The board of the state-based Patient Protection and Affordable Care Act (PPACA) public exchange, which does business as Access Health CT, will publish the proposed SEP documentation requirement in the Connecticut Law Journal.

Once the proposal is published, consumers will have 30 days to comment, according to documents included in a board meeting packet

PPACA now bans use of most of the techniques health insurers once used to hold down claim risk. PPACA drafters tried to compensate for that by using premium tax credit subsidies, and a penalty imposed on many individuals who lack minimum essential coverage (MEC), to encourage healthy people to buy coverage and subsequently reduce the overall average level of claim risk per enrollee.

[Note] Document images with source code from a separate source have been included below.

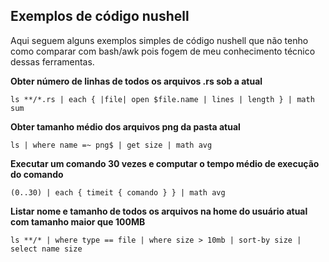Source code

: 
## Exemplos de código nushell 

Aqui seguem alguns exemplos simples de código nushell que não tenho como comparar com bash/awk pois fogem
de meu conhecimento técnico dessas ferramentas.

**Obter número de linhas de todos os arquivos .rs sob a atual**

`ls **/*.rs | each { |file| open $file.name | lines | length } | math sum`

**Obter tamanho médio dos arquivos png da pasta atual**

``` 
ls | where name =~ png$ | get size | math avg
```

**Executar um comando 30 vezes e computar o tempo médio de execução do comando**

```
(0..30) | each { timeit { comando } } | math avg
```

**Listar nome e tamanho de todos os arquivos na home do usuário atual com tamanho maior que 100MB** 

```
ls **/* | where type == file | where size > 10mb | sort-by size | select name size
```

Regulators, public exchange managers and insurers developed an open enrollment period system, or system limiting when people can automatically qualify to buy health insurance, to keep healthy people from waiting until they get sick to pay for coverage. To buy coverage outside the open enrollment period, consumers are supposed to qualify for a SEP. Exchange plan users can get SEPs when they lose access to MEC or qualify for a variety of others reasons.

Some insurers have complained about frequent SEP abuse. Consumer groups in states such as California have questioned whether insurers have solid evidence that SEP abuse is common, and they say documentation requirements could cause problems for struggling consumers who need help the most.

The new Access Health CT proposal would require applicants to document eligibility for SEPs based on the following triggers:

  • Loss of MEC.

  • Permanent move to Connecticut.

  • Birth.

  • Adoption, placement for adoption, placement for foster care, child support or other court order.

  • Marriage.

"The exchange may also require verification documentation with respect to other triggering events as deemed necessary by the exchange," according to the board's procedure summary.